Your instructions -
List each line of the data that holds the string "deflections".

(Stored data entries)
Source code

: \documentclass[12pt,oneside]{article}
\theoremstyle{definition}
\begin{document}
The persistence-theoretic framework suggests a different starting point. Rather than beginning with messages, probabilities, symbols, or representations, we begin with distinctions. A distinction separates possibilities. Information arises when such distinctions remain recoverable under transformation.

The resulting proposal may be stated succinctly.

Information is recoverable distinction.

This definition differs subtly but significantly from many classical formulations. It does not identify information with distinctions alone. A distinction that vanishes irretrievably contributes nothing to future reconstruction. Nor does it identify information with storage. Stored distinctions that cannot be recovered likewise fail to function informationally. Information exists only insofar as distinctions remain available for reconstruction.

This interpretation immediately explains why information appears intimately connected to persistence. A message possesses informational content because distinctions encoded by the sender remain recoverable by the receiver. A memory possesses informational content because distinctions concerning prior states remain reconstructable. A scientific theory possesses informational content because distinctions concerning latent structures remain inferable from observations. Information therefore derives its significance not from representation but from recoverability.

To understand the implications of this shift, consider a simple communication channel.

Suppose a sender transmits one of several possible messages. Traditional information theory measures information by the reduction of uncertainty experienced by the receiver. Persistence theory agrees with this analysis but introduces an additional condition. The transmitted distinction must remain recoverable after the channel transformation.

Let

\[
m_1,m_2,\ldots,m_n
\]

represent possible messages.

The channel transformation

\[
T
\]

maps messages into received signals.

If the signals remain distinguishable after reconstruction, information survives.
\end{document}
* * *
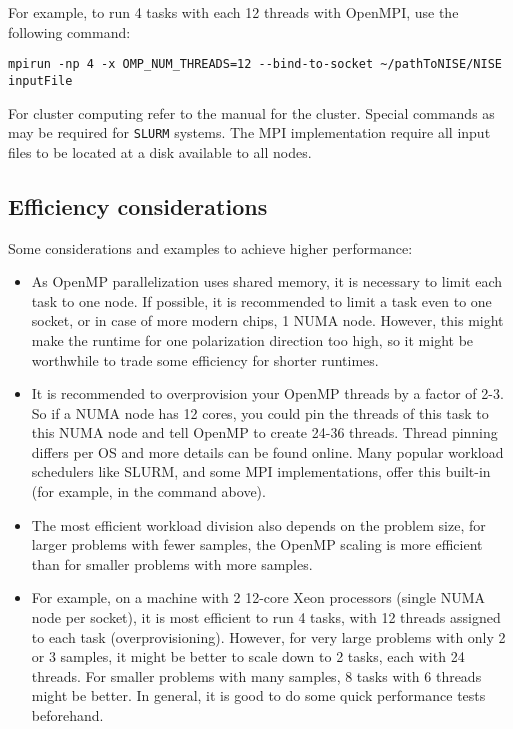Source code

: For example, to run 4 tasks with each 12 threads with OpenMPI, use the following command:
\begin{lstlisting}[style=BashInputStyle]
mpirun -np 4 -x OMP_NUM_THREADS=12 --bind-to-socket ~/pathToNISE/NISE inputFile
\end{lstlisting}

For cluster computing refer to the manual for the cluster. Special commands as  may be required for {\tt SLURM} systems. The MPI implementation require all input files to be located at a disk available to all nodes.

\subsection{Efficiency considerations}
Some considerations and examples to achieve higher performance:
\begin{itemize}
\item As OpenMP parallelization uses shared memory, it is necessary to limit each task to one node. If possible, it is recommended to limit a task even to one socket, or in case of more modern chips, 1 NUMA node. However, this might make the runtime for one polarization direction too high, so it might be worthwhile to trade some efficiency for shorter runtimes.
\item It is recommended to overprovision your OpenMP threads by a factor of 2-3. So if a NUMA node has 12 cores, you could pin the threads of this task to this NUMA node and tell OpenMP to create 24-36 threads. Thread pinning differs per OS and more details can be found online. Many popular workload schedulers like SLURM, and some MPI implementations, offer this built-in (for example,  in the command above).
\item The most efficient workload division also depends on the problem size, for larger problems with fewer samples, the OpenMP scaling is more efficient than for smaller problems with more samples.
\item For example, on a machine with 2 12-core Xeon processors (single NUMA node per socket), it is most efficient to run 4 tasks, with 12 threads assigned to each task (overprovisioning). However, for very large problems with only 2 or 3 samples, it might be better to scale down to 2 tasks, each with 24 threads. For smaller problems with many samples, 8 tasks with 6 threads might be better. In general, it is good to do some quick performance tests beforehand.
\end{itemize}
...
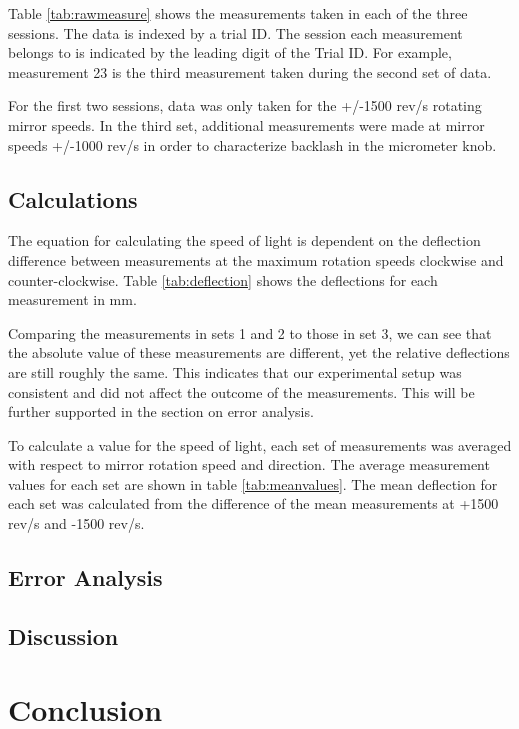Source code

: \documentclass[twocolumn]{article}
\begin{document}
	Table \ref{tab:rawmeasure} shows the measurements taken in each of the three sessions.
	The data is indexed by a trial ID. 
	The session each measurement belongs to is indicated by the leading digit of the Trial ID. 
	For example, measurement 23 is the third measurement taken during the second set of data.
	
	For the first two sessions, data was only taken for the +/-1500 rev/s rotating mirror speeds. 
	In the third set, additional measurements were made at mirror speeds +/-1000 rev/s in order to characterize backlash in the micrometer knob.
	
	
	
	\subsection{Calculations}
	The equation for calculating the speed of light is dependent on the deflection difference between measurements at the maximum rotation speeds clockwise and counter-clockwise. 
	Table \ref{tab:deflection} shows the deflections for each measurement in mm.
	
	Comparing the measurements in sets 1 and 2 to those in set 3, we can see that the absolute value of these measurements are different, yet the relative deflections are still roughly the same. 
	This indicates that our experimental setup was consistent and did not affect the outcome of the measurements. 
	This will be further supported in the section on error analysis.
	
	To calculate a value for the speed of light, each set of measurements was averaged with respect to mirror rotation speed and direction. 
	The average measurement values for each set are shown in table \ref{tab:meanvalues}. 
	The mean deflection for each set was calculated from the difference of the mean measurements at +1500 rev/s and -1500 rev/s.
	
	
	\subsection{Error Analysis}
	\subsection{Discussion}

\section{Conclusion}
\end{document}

Answer to this task -
	Table \ref{tab:deflection} shows the deflections for each measurement in mm.
	Comparing the measurements in sets 1 and 2 to those in set 3, we can see that the absolute value of these measurements are different, yet the relative deflections are still roughly the same. 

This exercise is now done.